(Bloomberg) -- Bond billionaire Bill Gross auctioned 100 stamps worth $18.1 million on Friday, June 14, in New York, marking the penultimate phase of his vast collection’s multi-year liquidation. The sale, which was conducted by Robert A. Siegel Auction Galleries Inc., is the first part of a two-part auction, which carried a presale estimate of $15 million to $20 million. The second tranche, which represents just 5% of the presale estimate’s value, will hit the auction block on Saturday.

Not including Friday’s auction, Gross has sold over $24 million worth of his collection of U.S. stamps through  Robert A. Siegel Auction Galleries; before that, he sold approximately $30 million worth of his international stamps through Shreves Philatelic Galleries, according to an auction house spokesperson.
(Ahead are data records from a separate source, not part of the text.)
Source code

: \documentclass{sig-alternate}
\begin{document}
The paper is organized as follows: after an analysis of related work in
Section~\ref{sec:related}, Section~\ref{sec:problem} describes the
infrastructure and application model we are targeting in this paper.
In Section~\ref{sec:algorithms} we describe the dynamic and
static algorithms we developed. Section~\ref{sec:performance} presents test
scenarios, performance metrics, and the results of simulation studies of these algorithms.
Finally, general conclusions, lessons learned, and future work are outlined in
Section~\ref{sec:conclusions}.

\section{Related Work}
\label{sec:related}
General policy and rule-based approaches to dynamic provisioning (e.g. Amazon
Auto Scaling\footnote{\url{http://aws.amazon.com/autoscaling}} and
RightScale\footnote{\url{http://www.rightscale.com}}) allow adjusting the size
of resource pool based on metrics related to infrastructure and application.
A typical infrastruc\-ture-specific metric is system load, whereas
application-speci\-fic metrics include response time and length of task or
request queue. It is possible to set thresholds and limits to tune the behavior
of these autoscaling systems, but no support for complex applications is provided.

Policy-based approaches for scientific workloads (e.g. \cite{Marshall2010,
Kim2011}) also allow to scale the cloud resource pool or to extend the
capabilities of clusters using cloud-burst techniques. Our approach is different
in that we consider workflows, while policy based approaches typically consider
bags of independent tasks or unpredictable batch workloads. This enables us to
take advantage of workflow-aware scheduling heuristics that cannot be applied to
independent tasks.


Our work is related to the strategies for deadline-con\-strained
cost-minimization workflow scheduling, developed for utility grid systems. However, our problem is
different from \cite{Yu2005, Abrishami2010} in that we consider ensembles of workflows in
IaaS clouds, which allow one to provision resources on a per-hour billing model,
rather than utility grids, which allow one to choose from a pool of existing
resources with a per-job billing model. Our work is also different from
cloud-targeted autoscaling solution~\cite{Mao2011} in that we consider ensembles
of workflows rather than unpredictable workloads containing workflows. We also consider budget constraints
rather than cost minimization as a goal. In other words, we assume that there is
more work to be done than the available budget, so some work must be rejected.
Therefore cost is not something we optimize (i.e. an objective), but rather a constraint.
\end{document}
Speaking on Bloomberg TV ahead of the sale, Gross said “I’m 80 years old and it’s time to turn this over to some other future collectors,” and continued that “I also think a slight negative here is that stamp collecting has always been a function of kids and their collecting who later on become wealthy adults. But in this case I don’t think kids are collecting stamps anymore.”

“This is a collection that very few people in the world could put together,” Scott Trepel, Siegel Auctions President, told Bloomberg TV. “There are stamps that are so rare that I don't care how much money you have; you’re going to need longevity because it might be a generation before they come up [again].”

The highest lot of the sale was the exceedingly rare one-cent “Z” Grill stamp from 1868, of which only two are known to exist. (The other has been in the New York Public Library for a century.) Anticipated to sell between $4 million and $5 million, its final price was $4.4 million.

It wasn’t the only stamp that sold for more than $1 million. A 15 cent Z Grill stamp featuring the face of Abraham Lincoln was estimated to sell between $1.5 million and $2 million, and hammered for $2.35 million. 

In the same interview, Gross said that he was inspired to collect stamps by his mother, who’d intended to invest in stamps to put him through college. “She had the right idea but she bought the wrong stamps,” he said, which made him realize that “if I can apply bond market economic terminology and philosophy to the stamp auction,” he continued, “then perhaps we can make some money as well.”